5. Single-leg, Single-arm Underhand-grip Dumbbell Row
Grab a dumbbell in your right hand, then bend at your hips and place your left hand on a bench in front of you. Raise your right leg so that it’s in line with your upper body. Now let the dumbbell hang straight down from your shoulder, your palm facing forward (an underhand grip). That’s the starting position. (If you prefer, you can use an overhand grip (so your palms would be facing behind you), instead of an underhand grip.Pull the dumbbell to the side of your torso, by raising your upper arm, and bending your elbow. Pause, then slowly lower the dumbbell back to the starting position. That’s one rep. On your next round, switch arms and legs.
6. Dumbbell Chop
Grab a dumbbell and hold it with both hands just above your right shoulder. Swing the dumbbell down and to the outside of your left knee by rotating and bending your upper body in the same direction. Reverse the movement to return to the starting position. On your next round, switch sides, this time holding the dumbbell over your left shoulder and chopping to down and to your right.
7. Plank Walkup to Pushup
Start to get into a pushup position, but bend your elbows and rest your weight on your forearms instead of your hands. Your body should form a straight line from your shoulders to your ankles. Now brace your core by by contracting your abs as if you’re about to be punched in the gut. Without allowing your body posture to change (don’t let your hips sag!), place your left hand on the floor, then your right hand. Then push your body into the “up” position of a pushup. Now do a pushup. Then lower yourself back to your elbows into the plank position, by placing each elbow on the floor again. Repeat as many times as you can.
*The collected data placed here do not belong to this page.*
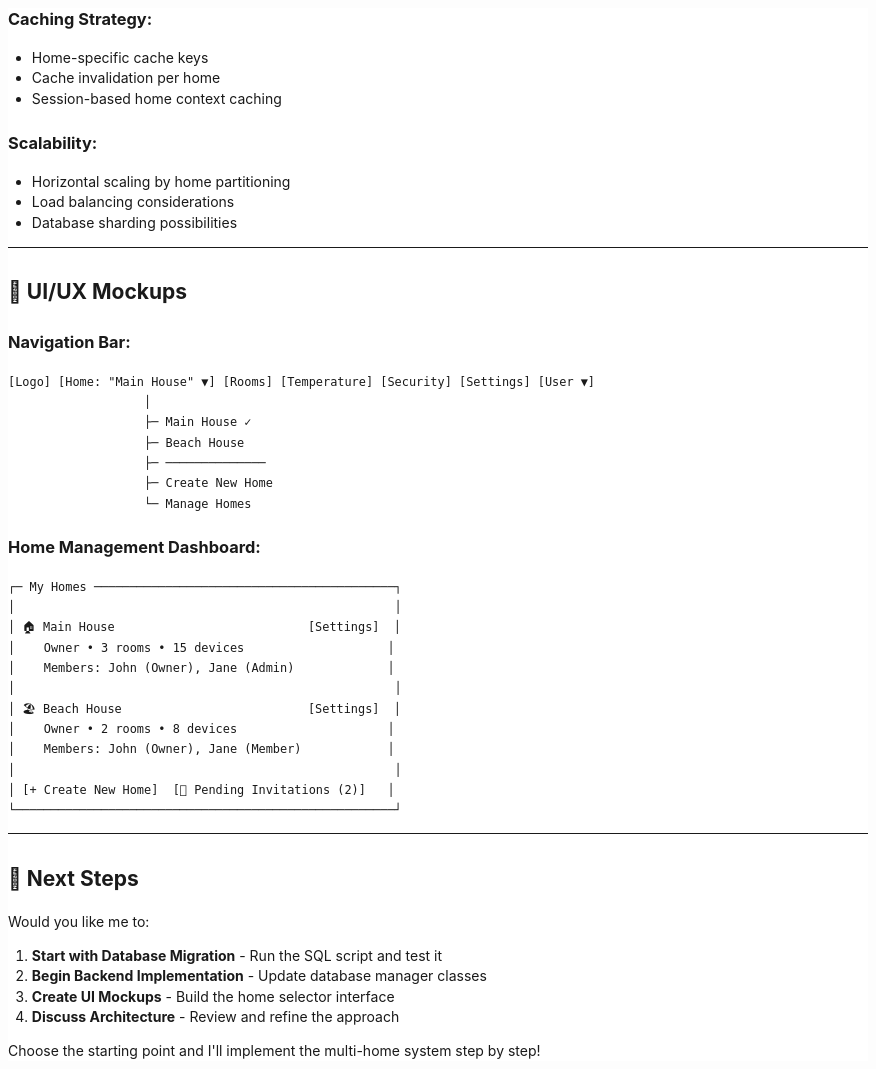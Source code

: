 ### **Caching Strategy:**
- Home-specific cache keys
- Cache invalidation per home
- Session-based home context caching

### **Scalability:**
- Horizontal scaling by home partitioning
- Load balancing considerations
- Database sharding possibilities

---

## 🎨 **UI/UX Mockups**

### **Navigation Bar:**
```
[Logo] [Home: "Main House" ▼] [Rooms] [Temperature] [Security] [Settings] [User ▼]
                   │
                   ├─ Main House ✓
                   ├─ Beach House
                   ├─ ──────────────
                   ├─ Create New Home
                   └─ Manage Homes
```

### **Home Management Dashboard:**
```
┌─ My Homes ──────────────────────────────────────────┐
│                                                     │
│ 🏠 Main House                           [Settings]  │
│    Owner • 3 rooms • 15 devices                    │
│    Members: John (Owner), Jane (Admin)             │
│                                                     │
│ 🏖️ Beach House                          [Settings]  │
│    Owner • 2 rooms • 8 devices                     │
│    Members: John (Owner), Jane (Member)            │
│                                                     │
│ [+ Create New Home]  [📧 Pending Invitations (2)]   │
└─────────────────────────────────────────────────────┘
```

---

## 🔄 **Next Steps**

Would you like me to:
1. **Start with Database Migration** - Run the SQL script and test it
2. **Begin Backend Implementation** - Update database manager classes  
3. **Create UI Mockups** - Build the home selector interface
4. **Discuss Architecture** - Review and refine the approach

Choose the starting point and I'll implement the multi-home system step by step!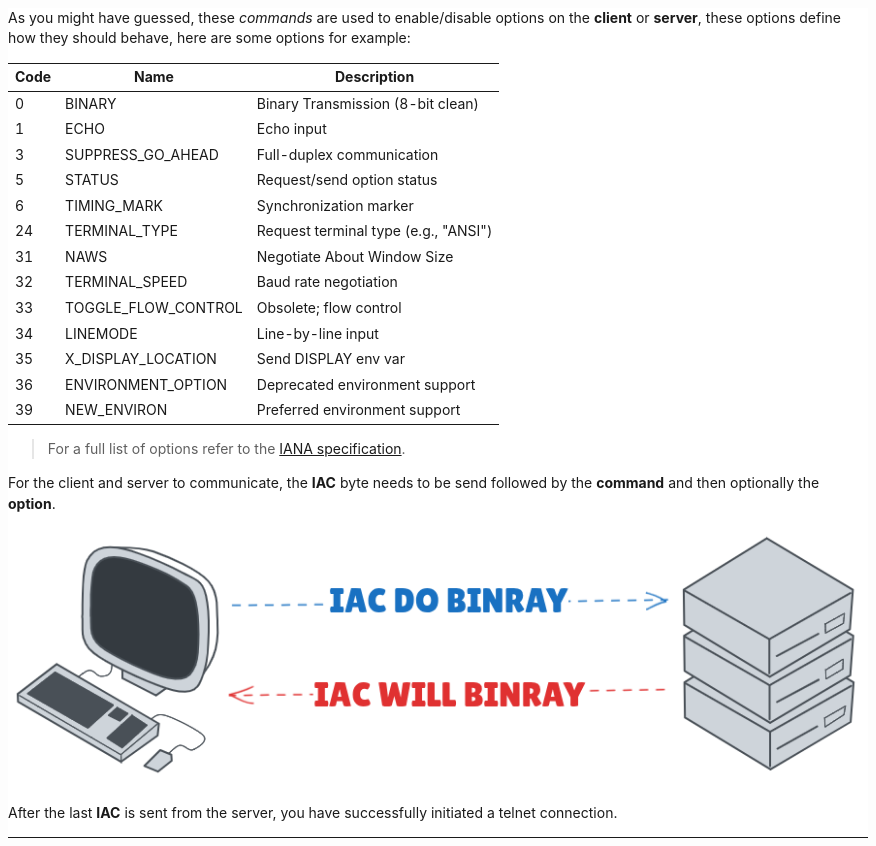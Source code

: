 As you might have guessed, these _commands_ are used to enable/disable options on the **client** or **server**, these options define how they should behave, here are some options for example:

| Code | Name                | Description                          |
| ---- | ------------------- | ------------------------------------ |
| 0    | BINARY              | Binary Transmission (8-bit clean)    |
| 1    | ECHO                | Echo input                           |
| 3    | SUPPRESS_GO_AHEAD   | Full-duplex communication            |
| 5    | STATUS              | Request/send option status           |
| 6    | TIMING_MARK         | Synchronization marker               |
| 24   | TERMINAL_TYPE       | Request terminal type (e.g., "ANSI") |
| 31   | NAWS                | Negotiate About Window Size          |
| 32   | TERMINAL_SPEED      | Baud rate negotiation                |
| 33   | TOGGLE_FLOW_CONTROL | Obsolete; flow control               |
| 34   | LINEMODE            | Line-by-line input                   |
| 35   | X_DISPLAY_LOCATION  | Send DISPLAY env var                 |
| 36   | ENVIRONMENT_OPTION  | Deprecated environment support       |
| 39   | NEW_ENVIRON         | Preferred environment support        |

> For a full list of options refer to the [IANA specification](https://www.iana.org/assignments/telnet-options/telnet-options.xhtml).

For the client and server to communicate, the **IAC** byte needs to be send followed by the **command** and then optionally the **option**. 

![Negotiation example](images/2.png)

After the last **IAC** is sent from the server, you have successfully initiated a telnet connection. 

---
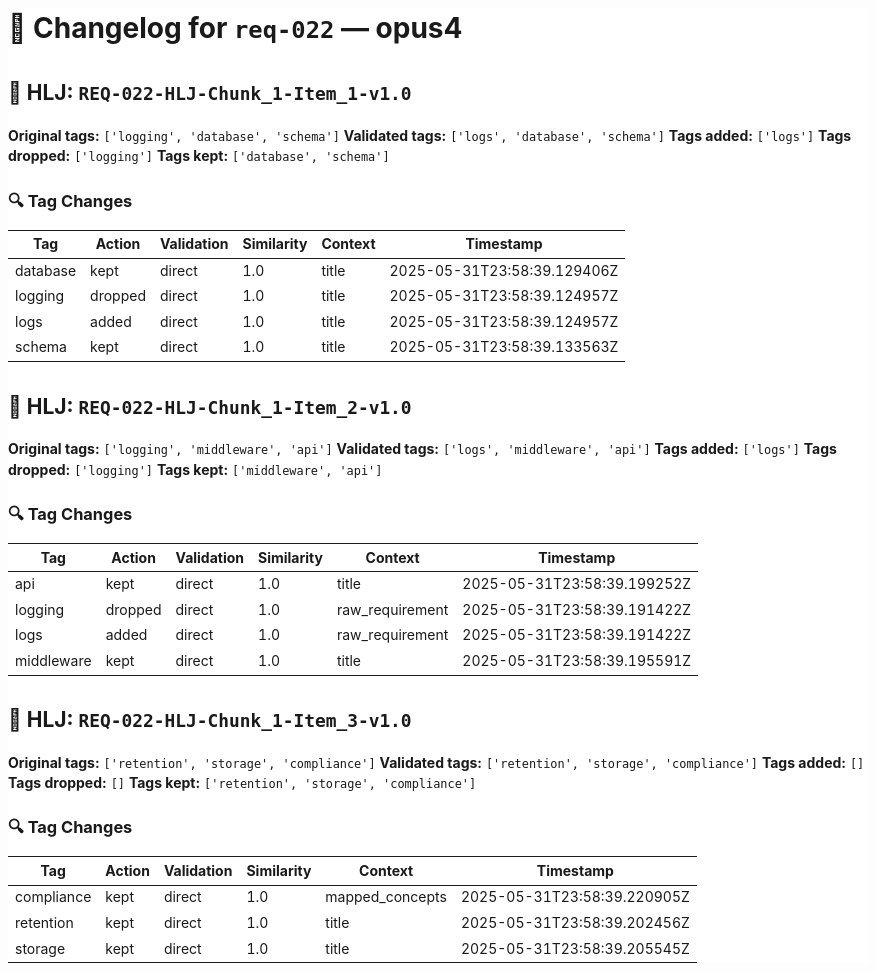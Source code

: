 # 📝 Changelog for `req-022` — **opus4**

## 🔹 HLJ: `REQ-022-HLJ-Chunk_1-Item_1-v1.0`

**Original tags:** `['logging', 'database', 'schema']`
**Validated tags:** `['logs', 'database', 'schema']`
**Tags added:** `['logs']`
**Tags dropped:** `['logging']`
**Tags kept:** `['database', 'schema']`

### 🔍 Tag Changes
| Tag | Action   | Validation | Similarity | Context           | Timestamp               |
|-----|----------|------------|------------|-------------------|-------------------------|
| database | kept | direct | 1.0 | title | 2025-05-31T23:58:39.129406Z |
| logging | dropped | direct | 1.0 | title | 2025-05-31T23:58:39.124957Z |
| logs | added | direct | 1.0 | title | 2025-05-31T23:58:39.124957Z |
| schema | kept | direct | 1.0 | title | 2025-05-31T23:58:39.133563Z |

## 🔹 HLJ: `REQ-022-HLJ-Chunk_1-Item_2-v1.0`

**Original tags:** `['logging', 'middleware', 'api']`
**Validated tags:** `['logs', 'middleware', 'api']`
**Tags added:** `['logs']`
**Tags dropped:** `['logging']`
**Tags kept:** `['middleware', 'api']`

### 🔍 Tag Changes
| Tag | Action   | Validation | Similarity | Context           | Timestamp               |
|-----|----------|------------|------------|-------------------|-------------------------|
| api | kept | direct | 1.0 | title | 2025-05-31T23:58:39.199252Z |
| logging | dropped | direct | 1.0 | raw_requirement | 2025-05-31T23:58:39.191422Z |
| logs | added | direct | 1.0 | raw_requirement | 2025-05-31T23:58:39.191422Z |
| middleware | kept | direct | 1.0 | title | 2025-05-31T23:58:39.195591Z |

## 🔹 HLJ: `REQ-022-HLJ-Chunk_1-Item_3-v1.0`

**Original tags:** `['retention', 'storage', 'compliance']`
**Validated tags:** `['retention', 'storage', 'compliance']`
**Tags added:** `[]`
**Tags dropped:** `[]`
**Tags kept:** `['retention', 'storage', 'compliance']`

### 🔍 Tag Changes
| Tag | Action   | Validation | Similarity | Context           | Timestamp               |
|-----|----------|------------|------------|-------------------|-------------------------|
| compliance | kept | direct | 1.0 | mapped_concepts | 2025-05-31T23:58:39.220905Z |
| retention | kept | direct | 1.0 | title | 2025-05-31T23:58:39.202456Z |
| storage | kept | direct | 1.0 | title | 2025-05-31T23:58:39.205545Z |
8. Rotational Dumbbell Straight-leg Deadlift
Grab a dumbbell in your right hand and hold it next to your side. Stand on your left foot with your knee slightly bent. Lift your right foot off the floor and bend that knee slightly. Without changing the bend in your left knee, bend at your hips (don’t round your lower back), and lower your torso as you rotate it to the left and try touch the dumbbell in front of your left foot. Reverse the move to the starting position and repeat. On your next round, switch arms and legs.
9. Squat Thrusts
Stand with your arms at your sides. Push your hips back, bend your knees, and lower your body as deep as you can into a squat. With your hands on the floor, kick your legs backward so that you’re in a pushup position. Then quickly bring your legs back to a squat and stand up.
10. Jump Squat
Stand with feet about shoulder-width apart. Place your fingers on the back of your head and pull your elbows back so they’re in line with your body. Push your hips back, bend your knees, and squat down. Then jump as high as you can. When you land, squat and jump again. If that’s too easy, hold a pair of dumbbells at your sides as you perform the exercise.
A – Lower your body until the tops of your thighs are at least parallel to the floor.